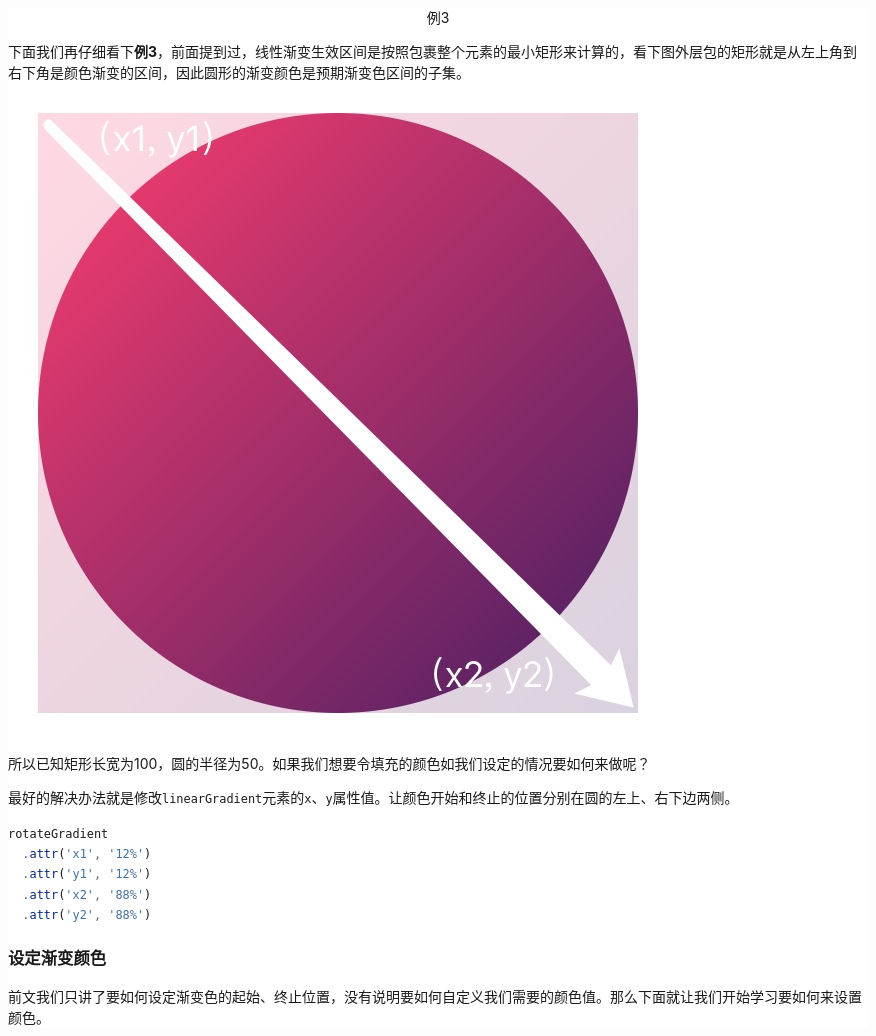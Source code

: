 <center>例3</center>

下面我们再仔细看下**例3**，前面提到过，线性渐变生效区间是按照包裹整个元素的最小矩形来计算的，看下图外层包的矩形就是从左上角到右下角是颜色渐变的区间，因此圆形的渐变颜色是预期渐变色区间的子集。

![IMAGE](resources/C240F04F61B943EBF7B227708834D7F2.jpg)

所以已知矩形长宽为100，圆的半径为50。如果我们想要令填充的颜色如我们设定的情况要如何来做呢？

最好的解决办法就是修改`linearGradient`元素的`x`、`y`属性值。让颜色开始和终止的位置分别在圆的左上、右下边两侧。

```js
rotateGradient
  .attr('x1', '12%')
  .attr('y1', '12%')
  .attr('x2', '88%')
  .attr('y2', '88%')
```

### 设定渐变颜色

前文我们只讲了要如何设定渐变色的起始、终止位置，没有说明要如何自定义我们需要的颜色值。那么下面就让我们开始学习要如何来设置颜色。

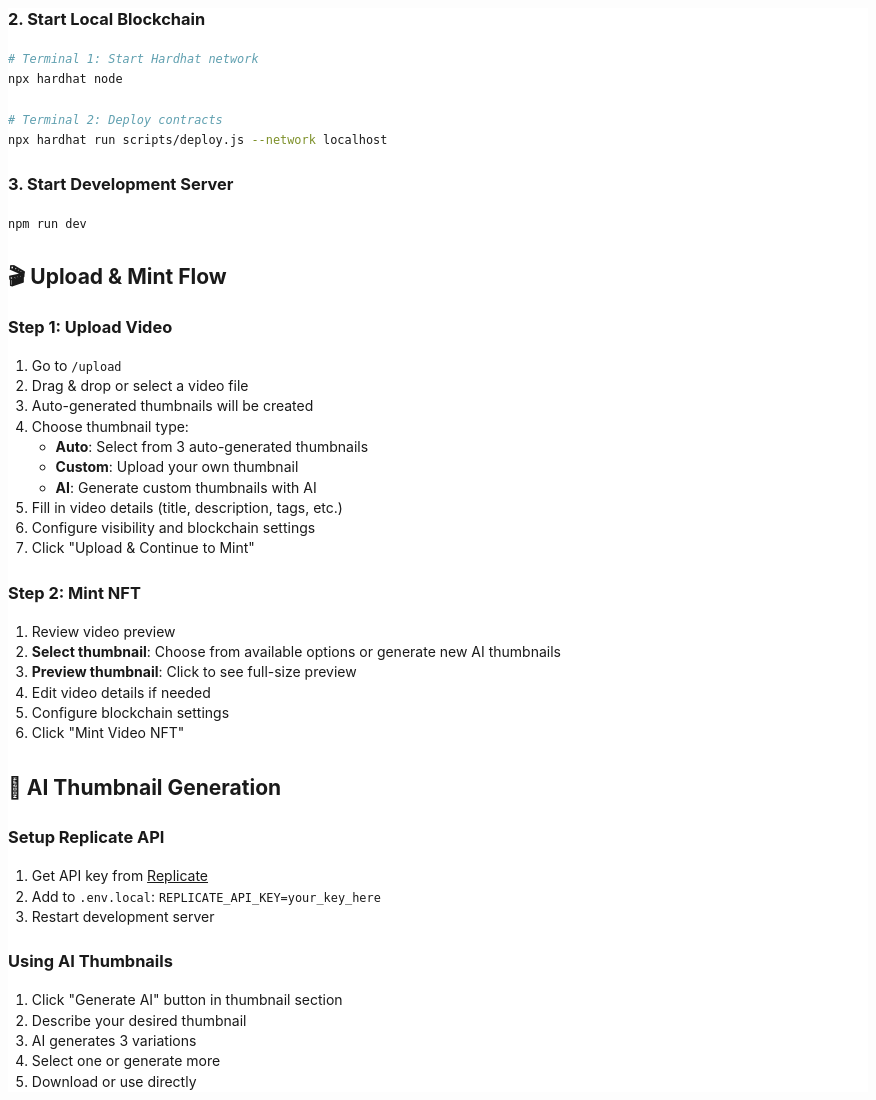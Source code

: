 ### 2. Start Local Blockchain

```bash
# Terminal 1: Start Hardhat network
npx hardhat node

# Terminal 2: Deploy contracts
npx hardhat run scripts/deploy.js --network localhost
```

### 3. Start Development Server

```bash
npm run dev
```

## 🎬 Upload & Mint Flow

### Step 1: Upload Video
1. Go to `/upload`
2. Drag & drop or select a video file
3. Auto-generated thumbnails will be created
4. Choose thumbnail type:
   - **Auto**: Select from 3 auto-generated thumbnails
   - **Custom**: Upload your own thumbnail
   - **AI**: Generate custom thumbnails with AI
5. Fill in video details (title, description, tags, etc.)
6. Configure visibility and blockchain settings
7. Click "Upload & Continue to Mint"

### Step 2: Mint NFT
1. Review video preview
2. **Select thumbnail**: Choose from available options or generate new AI thumbnails
3. **Preview thumbnail**: Click to see full-size preview
4. Edit video details if needed
5. Configure blockchain settings
6. Click "Mint Video NFT"

## 🤖 AI Thumbnail Generation

### Setup Replicate API
1. Get API key from [Replicate](https://replicate.com/)
2. Add to `.env.local`: `REPLICATE_API_KEY=your_key_here`
3. Restart development server

### Using AI Thumbnails
1. Click "Generate AI" button in thumbnail section
2. Describe your desired thumbnail
3. AI generates 3 variations
4. Select one or generate more
5. Download or use directly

+++

# Work to be completed:
Go through the entries and copy every line that has "generated".

# Expected answer:
3. Auto-generated thumbnails will be created
   - **Auto**: Select from 3 auto-generated thumbnails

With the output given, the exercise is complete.